Indeed, nothing that bothered her so much about herself bothered him at all; he even found the persistence of all the (to him baseless) anxieties charming. And as he watched her frowning at whatever she was hearing on the phone, still chewing her thumbnail (a habit she had been trying to break for as long as he’d known her), it became difficult for him to distinguish between his reluctance over the breakup and his affection for her, because there really was so much about her that he found charming: the inchoate worries; her candor, her wit; her idiosyncratic habit of swearing only in languages other than English; the drama of her facial expressions—she being a woman whose brow furrowed, whose laughter was loud and openmouthed, whose nervousness brought tautness from her forehead to her chin, whose almond-shaped brown eyes narrowed and darted, and whose head tilted just so when she was flirting.
“Five hundred words? Two fifty?” she continued. “Sure … And then you saw the emails? Okay. Call me on my cell when you hear from Anika, all right? Okay, thanks, ciao.” She hung up, dropped her phone into her voluminous purse, and, with the same hand, immediately began digging around in it. “You have no idea, Yonsi”—this being her nickname for him—“I have been on the phone nonstop since I walked in this morning. I haven’t even had the chance to do something terrible for my body.” She pulled out a lighter and a pack of cigarettes, by smooth rote motions put one in her mouth and lit it. As she took a deep drag, she looked at him from feet to moist forehead. “Remember, it’s good for your pores,” she said consolingly. “Do you want a tissue?”
“No, it’s okay…” he said, wiping his face again, guilt now taking a place among the doubts. She was so complicated and contradictory in so many ways that he was often caught off guard by how plainly nice she was to him. She was the closest thing to a Jewish mother he had ever had.
She took another tug on her cigarette. “The star of one show you never watch is writing a memoir about his gay escapades with the star of another show you never watch. And Darla’s old roommate is an assistant to some agent in L.A., and she sent us the proposal. It’s mass hysteria up there, Yonsi, really, B-girls gone wild. I had zero time to answer your calls. The details are absolute pornography, and guess who has to write about it? That’s what I get for graduating magna from NYU. Tell me I have the most soulless job of anyone you know.”

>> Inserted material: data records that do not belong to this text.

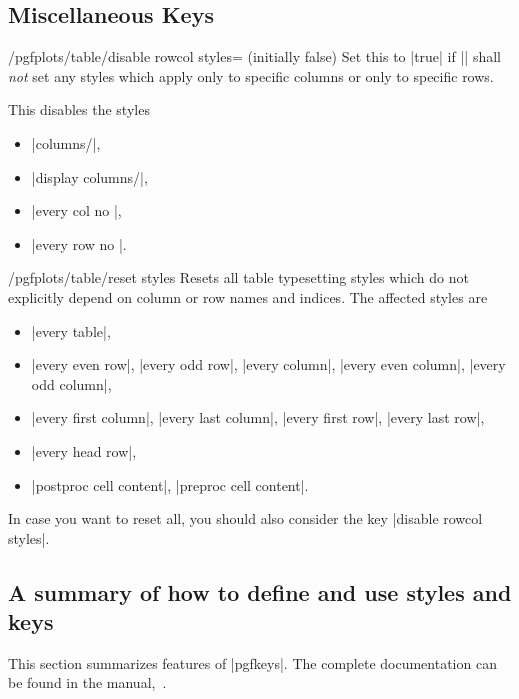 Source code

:\documentclass[a4paper]{ltxdoc}
\begin{document}
\subsection{Miscellaneous Keys}

\begin{key}{/pgfplots/table/disable rowcol styles= (initially false)}
    Set this to |true| if |\pgfplotstabletypeset| shall \emph{not} set any
    styles which apply only to specific columns or only to specific rows.

    This disables the styles
    \begin{itemize}
        \item |columns/|,
        \item |display columns/|,
        \item |every col no |,
        \item |every row no |.
    \end{itemize}
\end{key}

\begin{key}{/pgfplots/table/reset styles}
    Resets all table typesetting styles which do not explicitly depend on
    column or row names and indices. The affected styles are
    \begin{itemize}
        \item |every table|,
        \item |every even row|, |every odd row|, |every column|,
            |every even column|, |every odd column|,
        \item |every first column|, |every last column|, |every first row|,
            |every last row|,
        \item |every head row|,
        \item |postproc cell content|, |preproc cell content|.
    \end{itemize}
    In case you want to reset all, you should also consider the key
    |disable rowcol styles|.
\end{key}


\subsection{A summary of how to define and use styles and keys}

This section summarizes features of |pgfkeys|. The complete documentation can
be found in the \pgfname{} manual,~\cite{tikz}.
\end{document}
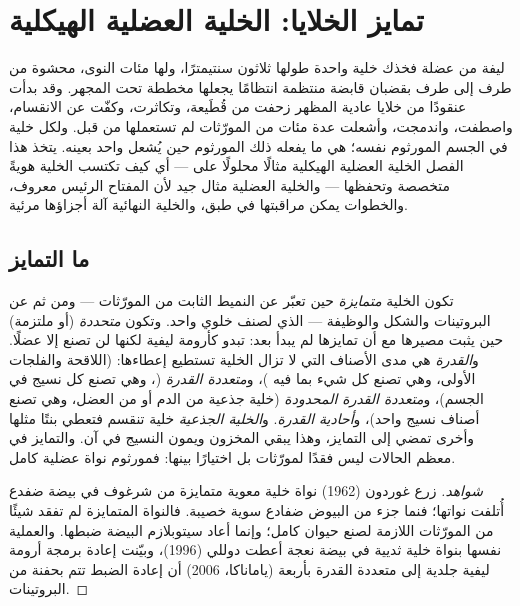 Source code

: \chapter{تمايز الخلايا: الخلية العضلية الهيكلية}\label{ch:b2:cell-differentiation}

ليفة من عضلة فخذك خلية واحدة طولها ثلاثون
سنتيمترًا، ولها مئات النوى، محشوة من طرف إلى طرف
بقضبان قابضة منتظمة انتظامًا يجعلها مخططة تحت
المجهر. وقد بدأت عنقودًا من خلايا عادية المظهر
زحفت من قُطَيعة، وتكاثرت، وكفّت عن الانقسام، واصطفت،
واندمجت، وأشعلت عدة مئات من المورّثات لم تستعملها
من قبل. ولكل خلية في الجسم المورثوم نفسه؛ 
هي ما يفعله ذلك المورثوم حين يُشعل  واحد
بعينه. يتخذ هذا الفصل الخلية العضلية الهيكلية مثالًا
محلولًا على \emph{} --- أي كيف تكتسب الخلية
هويةً متخصصة وتحفظها --- والخلية العضلية مثال جيد
لأن المفتاح الرئيس معروف، والخطوات يمكن مراقبتها في
طبق، والخلية النهائية آلة أجزاؤها مرئية.

\section{ما التمايز}

\begin{definition}\label{def:b2:cell-differentiation:differentiation}
تكون الخلية \emph{متمايزة} حين تعبّر عن النميط الثابت
من المورّثات --- ومن ثم عن البروتينات والشكل والوظيفة --- الذي
لصنف خلوي واحد. وتكون \emph{متحددة} (أو ملتزمة) حين يثبت مصيرها
مع أن تمايزها لم يبدأ بعد: 
تبدو كأرومة ليفية لكنها لن تصنع إلا عضلًا. و\emph{القدرة}
هي مدى الأصناف التي لا تزال الخلية تستطيع إعطاءها:
\emph{} (اللاقحة والفلجات الأولى، وهي تصنع كل شيء بما فيه
)، و\emph{متعددة القدرة} (، وهي تصنع
كل نسيج في الجسم)، و\emph{متعددة القدرة المحدودة} (خلية جذعية
من الدم أو من العضل، وهي تصنع أصناف نسيج واحد)،
و\emph{أحادية القدرة}. و\emph{الخلية الجذعية} خلية تنقسم فتعطي
بنتًا مثلها وأخرى تمضي إلى التمايز،
وهذا يبقي المخزون ويمون النسيج في آن. والتمايز
في معظم الحالات ليس فقدًا لمورّثات بل اختيارًا بينها: فمورثوم
نواة عضلية كامل.
\end{definition}
\begin{proof}[شواهد]
زرع غوردون (1962) نواة خلية معوية متمايزة من
شرغوف في بيضة ضفدع أُتلفت نواتها؛
فنما جزء من البيوض ضفادع سوية
خصيبة. فالنواة المتمايزة لم تفقد شيئًا من
المورّثات اللازمة لصنع حيوان كامل؛ وإنما أعاد سيتوبلازم البيضة
ضبطها. والعملية نفسها بنواة خلية ثديية في بيضة نعجة
أعطت دوللي (1996)، وبيّنت إعادة برمجة أرومة ليفية جلدية إلى
 متعددة القدرة بأربعة  (ياماناكا،
2006) أن إعادة الضبط تتم بحفنة من البروتينات.
\end{proof}

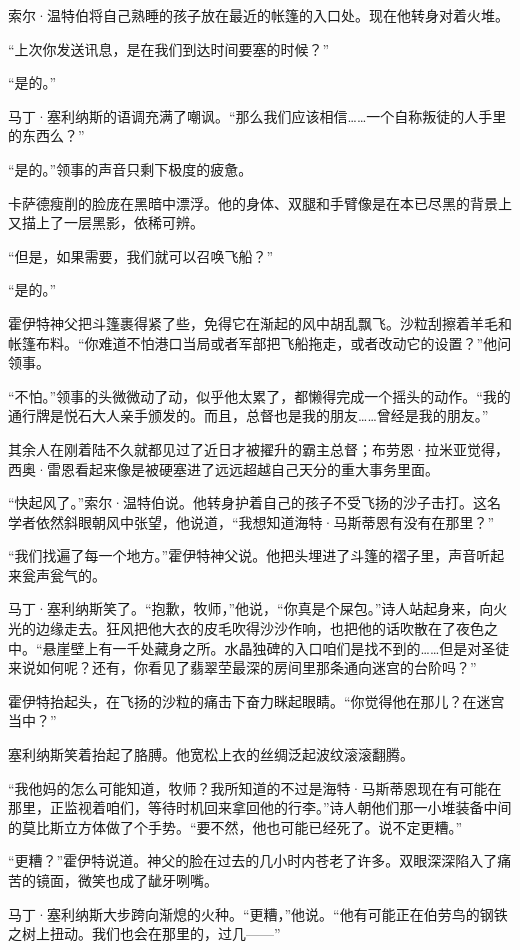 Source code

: \documentclass[AutoFakeBold=true]{book}
\begin{document}
索尔·温特伯将自己熟睡的孩子放在最近的帐篷的入口处。现在他转身对着火堆。

``上次你发送讯息，是在我们到达时间要塞的时候？''

``是的。''

马丁·塞利纳斯的语调充满了嘲讽。``那么我们应该相信……一个自称叛徒的人手里的东西么？''

``是的。''领事的声音只剩下极度的疲惫。

卡萨德瘦削的脸庞在黑暗中漂浮。他的身体、双腿和手臂像是在本已尽黑的背景上又描上了一层黑影，依稀可辨。

``但是，如果需要，我们就可以召唤飞船？''

``是的。''

霍伊特神父把斗篷裹得紧了些，免得它在渐起的风中胡乱飘飞。沙粒刮擦着羊毛和帐篷布料。``你难道不怕港口当局或者军部把飞船拖走，或者改动它的设置？''他问领事。

``不怕。''领事的头微微动了动，似乎他太累了，都懒得完成一个摇头的动作。``我的通行牌是悦石大人亲手颁发的。而且，总督也是我的朋友……曾经是我的朋友。''

其余人在刚着陆不久就都见过了近日才被擢升的霸主总督；布劳恩·拉米亚觉得，西奥·雷恩看起来像是被硬塞进了远远超越自己天分的重大事务里面。

``快起风了。''索尔·温特伯说。他转身护着自己的孩子不受飞扬的沙子击打。这名学者依然斜眼朝风中张望，他说道，``我想知道海特·马斯蒂恩有没有在那里？''

``我们找遍了每一个地方。''霍伊特神父说。他把头埋进了斗篷的褶子里，声音听起来瓮声瓮气的。

马丁·塞利纳斯笑了。``抱歉，牧师，''他说，``你真是个屎包。''诗人站起身来，向火光的边缘走去。狂风把他大衣的皮毛吹得沙沙作响，也把他的话吹散在了夜色之中。``悬崖壁上有一千处藏身之所。水晶独碑的入口咱们是找不到的……但是对圣徒来说如何呢？还有，你看见了翡翠茔最深的房间里那条通向迷宫的台阶吗？''

霍伊特抬起头，在飞扬的沙粒的痛击下奋力眯起眼睛。``你觉得他在那儿？在迷宫当中？''

塞利纳斯笑着抬起了胳膊。他宽松上衣的丝绸泛起波纹滚滚翻腾。

``我他妈的怎么可能知道，牧师？我所知道的不过是海特·马斯蒂恩现在有可能在那里，正监视着咱们，等待时机回来拿回他的行李。''诗人朝他们那一小堆装备中间的莫比斯立方体做了个手势。``要不然，他也可能已经死了。说不定更糟。''

``更糟？''霍伊特说道。神父的脸在过去的几小时内苍老了许多。双眼深深陷入了痛苦的镜面，微笑也成了龇牙咧嘴。

马丁·塞利纳斯大步跨向渐熄的火种。``更糟，''他说。``他有可能正在伯劳鸟的钢铁之树上扭动。我们也会在那里的，过几——''
\end{document}
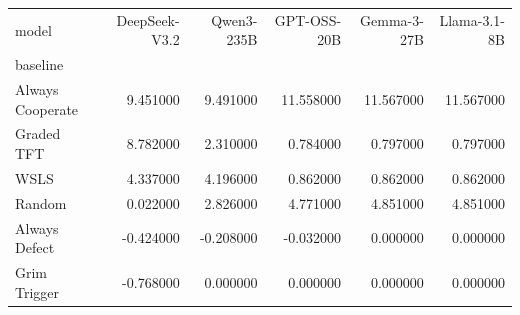 \begin{tabular}{lrrrrr}
\toprule
model & DeepSeek-V3.2 & Qwen3-235B & GPT-OSS-20B & Gemma-3-27B & Llama-3.1-8B \\
baseline &  &  &  &  &  \\
\midrule
Always Cooperate & 9.451000 & 9.491000 & 11.558000 & 11.567000 & 11.567000 \\
Graded TFT & 8.782000 & 2.310000 & 0.784000 & 0.797000 & 0.797000 \\
WSLS & 4.337000 & 4.196000 & 0.862000 & 0.862000 & 0.862000 \\
Random & 0.022000 & 2.826000 & 4.771000 & 4.851000 & 4.851000 \\
Always Defect & -0.424000 & -0.208000 & -0.032000 & 0.000000 & 0.000000 \\
Grim Trigger & -0.768000 & 0.000000 & 0.000000 & 0.000000 & 0.000000 \\
\bottomrule
\end{tabular}
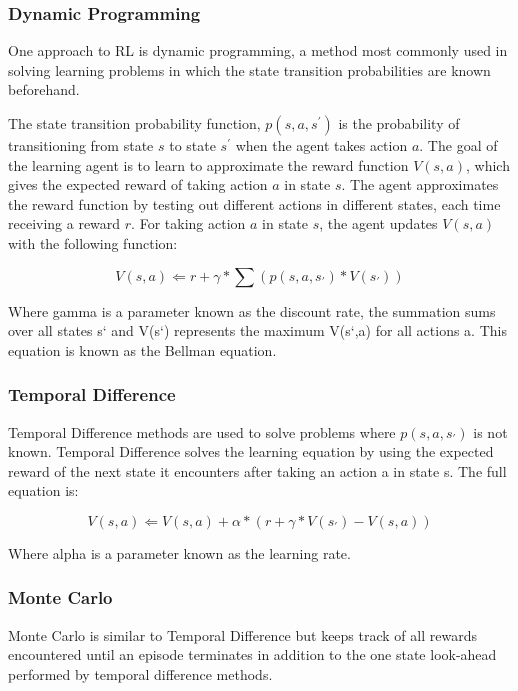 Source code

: \documentclass[a4paper,oneside]{report}
\begin{document}
\subsubsection{Dynamic Programming} 

One approach to RL is dynamic programming, a method most commonly used in solving learning problems in which the state transition probabilities are known beforehand.

The state transition probability function, $p(s,a,s^\prime)$ is the probability of transitioning from state $s$ to state $s^\prime$ when the agent takes action $a$. The goal of the learning agent is to learn to approximate the reward function $V(s,a)$, which gives the expected reward of taking action $a$ in state $s$. The agent approximates the reward function by testing out different actions in different states, each time receiving a reward $r$. For taking action $a$ in state $s$, the agent updates $V(s,a)$ with the following function:

\begin{equation*}
V(s,a) \Leftarrow r + \gamma * \sum(p(s, a, s_\prime) * V(s_\prime))
\end{equation*}

Where gamma is a parameter known as the discount rate, the summation sums over all states s` and V(s`) represents the maximum V(s`,a) for all actions a. This equation is known as the Bellman equation.

\subsubsection{Temporal Difference} 

Temporal Difference methods are used to solve problems where $p(s,a,s_\prime)$ is not known. Temporal Difference solves the learning equation by using the expected reward of the next state it encounters after taking an action a in state s. The full equation is:

\begin{equation*}
V(s,a) \Leftarrow V(s,a) + \alpha * ( r + \gamma * V(s_\prime) - V(s,a) )
\end{equation*}

Where alpha is a parameter known as the learning rate. 

\subsubsection{Monte Carlo} 

Monte Carlo is similar to Temporal Difference but keeps track of all rewards encountered until an episode terminates in addition to the one state look-ahead performed by temporal difference methods.
\end{document}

He glanced at his phone—he had only about five minutes left. Again he pondered reversing course. But he knew himself, knew that if he failed to do it now, it would be weeks before he put himself in a position to do it again. It was still the right thing to do, he reminded himself. So he took a decidedly calm breath and said, “Look, Zoey…”
Her eyes immediately narrowed, she scrutinized his face suspiciously. Then she let out a disgusted sigh. “Scheisse, Yonsi…”
“Zoey…”
“Please stop saying my name like you heard my cat died.”
“I just think that we—”
“You’re doing this to me again?”
“How often has it been you doing it to me?”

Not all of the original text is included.